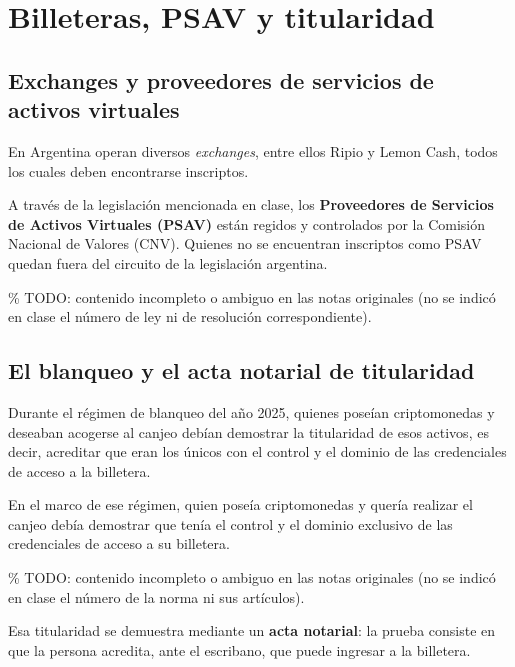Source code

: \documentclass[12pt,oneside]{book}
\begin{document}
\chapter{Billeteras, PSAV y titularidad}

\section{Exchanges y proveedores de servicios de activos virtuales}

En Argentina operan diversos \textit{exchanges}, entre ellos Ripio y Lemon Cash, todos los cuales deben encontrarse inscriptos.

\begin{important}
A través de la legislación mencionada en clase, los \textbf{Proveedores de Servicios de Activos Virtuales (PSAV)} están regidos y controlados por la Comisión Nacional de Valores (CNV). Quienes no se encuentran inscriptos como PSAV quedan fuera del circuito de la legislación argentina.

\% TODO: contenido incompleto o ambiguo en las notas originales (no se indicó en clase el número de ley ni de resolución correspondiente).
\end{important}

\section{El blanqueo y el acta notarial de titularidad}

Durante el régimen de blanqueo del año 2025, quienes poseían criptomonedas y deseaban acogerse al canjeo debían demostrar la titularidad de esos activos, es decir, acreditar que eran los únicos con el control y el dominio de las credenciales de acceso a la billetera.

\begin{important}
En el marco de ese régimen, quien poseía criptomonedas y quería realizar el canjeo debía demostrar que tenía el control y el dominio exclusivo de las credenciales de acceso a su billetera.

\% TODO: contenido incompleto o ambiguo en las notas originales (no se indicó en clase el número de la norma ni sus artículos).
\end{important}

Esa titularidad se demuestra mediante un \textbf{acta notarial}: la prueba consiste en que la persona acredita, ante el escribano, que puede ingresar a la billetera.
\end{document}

==

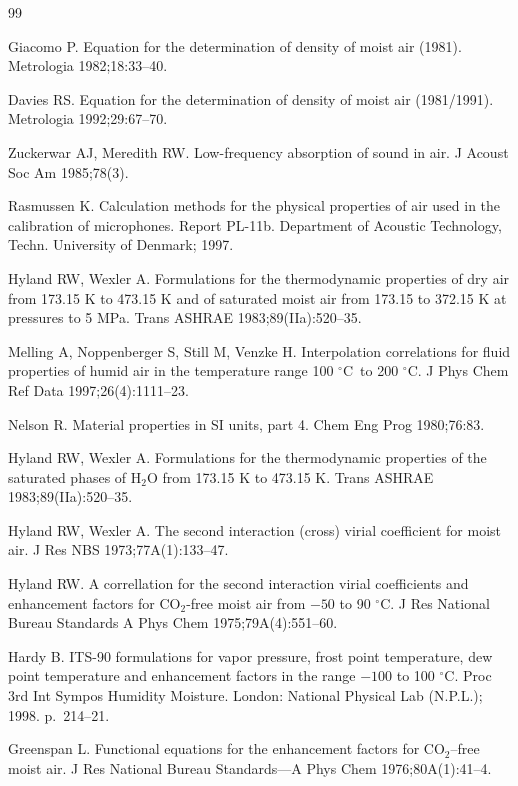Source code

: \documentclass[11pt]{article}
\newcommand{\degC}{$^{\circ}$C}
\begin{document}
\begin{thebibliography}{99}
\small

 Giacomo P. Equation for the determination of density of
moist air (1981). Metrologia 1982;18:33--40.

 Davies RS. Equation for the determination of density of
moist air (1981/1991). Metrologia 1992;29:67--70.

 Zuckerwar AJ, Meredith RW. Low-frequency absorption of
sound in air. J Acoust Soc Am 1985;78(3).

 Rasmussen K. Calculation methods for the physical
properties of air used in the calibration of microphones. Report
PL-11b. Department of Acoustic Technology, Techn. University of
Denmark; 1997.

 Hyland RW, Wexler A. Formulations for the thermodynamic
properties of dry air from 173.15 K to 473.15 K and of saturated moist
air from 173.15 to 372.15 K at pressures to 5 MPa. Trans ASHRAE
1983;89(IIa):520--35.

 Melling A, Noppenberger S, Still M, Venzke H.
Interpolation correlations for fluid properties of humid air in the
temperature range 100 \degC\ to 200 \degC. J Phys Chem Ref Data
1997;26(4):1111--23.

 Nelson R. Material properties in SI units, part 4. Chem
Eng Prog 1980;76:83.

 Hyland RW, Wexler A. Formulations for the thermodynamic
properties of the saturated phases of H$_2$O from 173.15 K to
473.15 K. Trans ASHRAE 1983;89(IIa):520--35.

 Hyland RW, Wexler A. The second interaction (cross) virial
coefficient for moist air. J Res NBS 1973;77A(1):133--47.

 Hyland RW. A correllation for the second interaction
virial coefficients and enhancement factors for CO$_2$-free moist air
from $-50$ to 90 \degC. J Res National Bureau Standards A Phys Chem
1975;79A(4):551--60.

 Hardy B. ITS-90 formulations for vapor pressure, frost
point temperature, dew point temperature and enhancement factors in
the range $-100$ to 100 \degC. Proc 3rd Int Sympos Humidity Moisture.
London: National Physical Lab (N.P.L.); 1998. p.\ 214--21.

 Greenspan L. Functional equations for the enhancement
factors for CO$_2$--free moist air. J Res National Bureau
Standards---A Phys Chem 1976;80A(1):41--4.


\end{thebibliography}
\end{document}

--

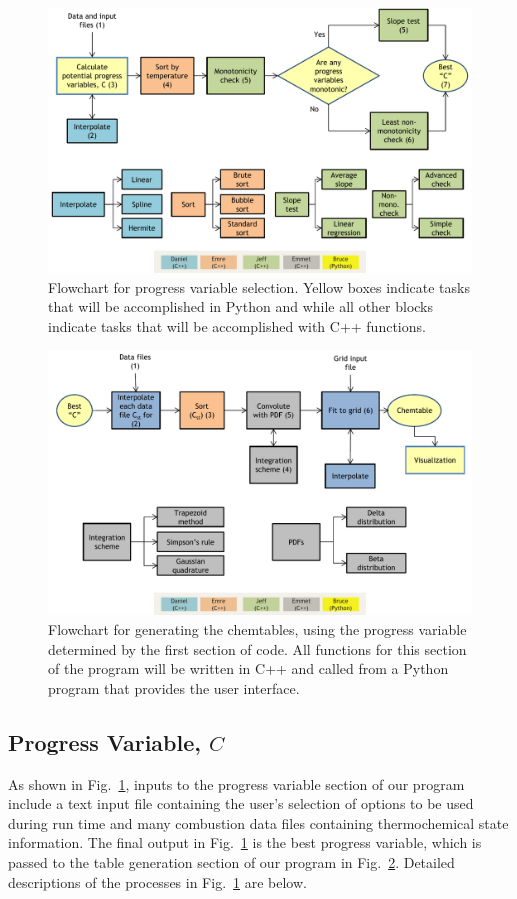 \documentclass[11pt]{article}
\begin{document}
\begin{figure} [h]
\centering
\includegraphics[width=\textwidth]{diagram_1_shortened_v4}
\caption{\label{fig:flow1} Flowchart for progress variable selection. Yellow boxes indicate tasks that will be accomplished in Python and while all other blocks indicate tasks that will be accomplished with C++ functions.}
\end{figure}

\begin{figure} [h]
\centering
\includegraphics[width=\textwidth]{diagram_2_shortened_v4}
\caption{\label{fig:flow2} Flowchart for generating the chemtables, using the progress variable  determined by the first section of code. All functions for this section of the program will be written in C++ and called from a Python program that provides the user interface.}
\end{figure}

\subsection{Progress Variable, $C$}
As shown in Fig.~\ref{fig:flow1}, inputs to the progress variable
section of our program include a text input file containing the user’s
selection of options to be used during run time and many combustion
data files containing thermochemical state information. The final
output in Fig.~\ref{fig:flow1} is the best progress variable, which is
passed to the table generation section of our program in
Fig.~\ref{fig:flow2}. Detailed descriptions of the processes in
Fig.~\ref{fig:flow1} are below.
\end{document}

### Task instructions
For each line in the records that holds "incompleto", show that line as it stands.

### Solution below
\% TODO: contenido incompleto o ambiguo en las notas originales (no se indicó en clase el número de ley ni de resolución correspondiente).
\% TODO: contenido incompleto o ambiguo en las notas originales (no se indicó en clase el número de la norma ni sus artículos).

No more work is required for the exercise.